American DJ and producer

Kyle Hagberg (born October 3, 1991), better known by his stage name Kompany, is a Los Angeles-based dubstep producer and DJ. He is known for his releases on the British record label Never Say Die Records, including his Revolt, New Reign, and Metropolis extended plays and his various collaborations with other Never Say Die artists.

==Early life==
Hagberg first began DJing after watching American electronic music producer Skrillex play at the Hard Summer music festival in 2011. Before starting his career in electronic music, Kyle was a drummer, but after becoming more engrossed in his hobby, he started to neglect drumming and instead chose to pursue electronic music. Although music production was just a hobby, he made the decision to study at Icon Collective, a Music school based in Los Angeles. A month after graduating, he began working full-time as a sound designer at sample and preset company Cymatics.fm.

==Career==
===2016: "Sice" and "After All"===
On June 3, 2016, Hagberg collaborated with Detroit-based dubstep producer G-Rex to release "Sice" on record label Brednbutter as a free digital download. Charles Dylan of EDM Sauce wrote that the song is a "bass infused trap banger that shows both of the producers good sides and gets me excited to hear new music by both camps because this track is so dope."

On December 19, American DJ duos Slander and YOOKiE released a remix extended play of their song "After All" on Never Say Die. The extended play consisted of remixes from various artists including a remix by Hagberg and American dubstep producer Wooli, of which, Run the Trap's Max Chung wrote that the remix maintained what people loved about the original, complimenting the "stellar sound design or crystal clear mixing."

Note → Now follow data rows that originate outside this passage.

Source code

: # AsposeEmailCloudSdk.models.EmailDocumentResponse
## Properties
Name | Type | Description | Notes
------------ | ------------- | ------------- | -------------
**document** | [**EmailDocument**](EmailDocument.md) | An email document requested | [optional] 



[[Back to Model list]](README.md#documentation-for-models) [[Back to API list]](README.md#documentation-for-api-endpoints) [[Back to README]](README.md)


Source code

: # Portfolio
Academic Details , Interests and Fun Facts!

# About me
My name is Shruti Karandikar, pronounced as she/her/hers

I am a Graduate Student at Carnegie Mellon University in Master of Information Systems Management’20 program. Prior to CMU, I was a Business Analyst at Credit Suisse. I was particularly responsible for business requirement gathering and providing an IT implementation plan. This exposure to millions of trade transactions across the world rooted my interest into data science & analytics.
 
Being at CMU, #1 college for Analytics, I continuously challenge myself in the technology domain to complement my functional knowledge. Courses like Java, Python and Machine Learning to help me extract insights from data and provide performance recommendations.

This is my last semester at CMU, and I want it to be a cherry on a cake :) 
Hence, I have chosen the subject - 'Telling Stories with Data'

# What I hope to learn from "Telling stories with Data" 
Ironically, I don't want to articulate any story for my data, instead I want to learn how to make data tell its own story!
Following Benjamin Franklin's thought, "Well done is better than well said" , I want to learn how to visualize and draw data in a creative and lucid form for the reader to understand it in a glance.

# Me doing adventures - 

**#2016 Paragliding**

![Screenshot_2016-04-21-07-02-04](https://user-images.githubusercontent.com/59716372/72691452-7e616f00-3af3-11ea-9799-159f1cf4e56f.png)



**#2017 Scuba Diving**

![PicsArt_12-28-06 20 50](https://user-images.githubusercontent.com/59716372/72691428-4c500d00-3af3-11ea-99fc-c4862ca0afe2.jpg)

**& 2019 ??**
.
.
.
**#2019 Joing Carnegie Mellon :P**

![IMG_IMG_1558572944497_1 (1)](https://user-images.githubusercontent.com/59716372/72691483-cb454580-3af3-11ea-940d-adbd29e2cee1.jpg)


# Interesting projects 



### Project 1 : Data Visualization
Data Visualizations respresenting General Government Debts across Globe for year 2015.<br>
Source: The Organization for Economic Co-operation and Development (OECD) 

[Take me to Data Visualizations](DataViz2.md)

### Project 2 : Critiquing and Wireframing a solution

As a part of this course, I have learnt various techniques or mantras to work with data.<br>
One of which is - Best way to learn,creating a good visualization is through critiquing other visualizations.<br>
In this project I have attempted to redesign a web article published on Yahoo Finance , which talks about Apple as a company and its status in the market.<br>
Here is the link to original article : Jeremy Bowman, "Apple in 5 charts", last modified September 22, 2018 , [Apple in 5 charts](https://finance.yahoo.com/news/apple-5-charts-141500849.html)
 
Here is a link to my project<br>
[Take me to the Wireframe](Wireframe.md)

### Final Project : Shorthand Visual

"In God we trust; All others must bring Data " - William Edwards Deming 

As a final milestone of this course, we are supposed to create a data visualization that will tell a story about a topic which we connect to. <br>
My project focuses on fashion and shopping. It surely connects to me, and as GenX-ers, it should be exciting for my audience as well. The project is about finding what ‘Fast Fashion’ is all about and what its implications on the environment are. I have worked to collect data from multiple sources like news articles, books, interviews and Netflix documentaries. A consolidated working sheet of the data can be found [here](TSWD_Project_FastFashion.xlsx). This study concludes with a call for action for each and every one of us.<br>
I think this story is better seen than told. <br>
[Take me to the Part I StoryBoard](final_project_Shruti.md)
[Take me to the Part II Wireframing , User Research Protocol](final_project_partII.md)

===2017: Kill Humans, "GENOCiDE", and "Overheat"===
On March 2, 2017, two months after the release of the original remix, Hagberg and Wooli released a VIP mix of their "After All" remix on Never Say Die. Writing for Your EDM, Travis McGovern wrote that both producers showcase their "ingenuity as rising bass talents", noting the song as a combination of "dub breaks, future bass stylings and even more energy" compared to the original remix.

On March 31, Hagberg released his sophomore extended play Kill Humans on Firepower Records, a record label founded and owned by Canadian DJ and musician Datsik. "Creepin", a song from the extended play, was released ten days earlier than the rest of the extended play as an exclusive premiere on EDM Sauce.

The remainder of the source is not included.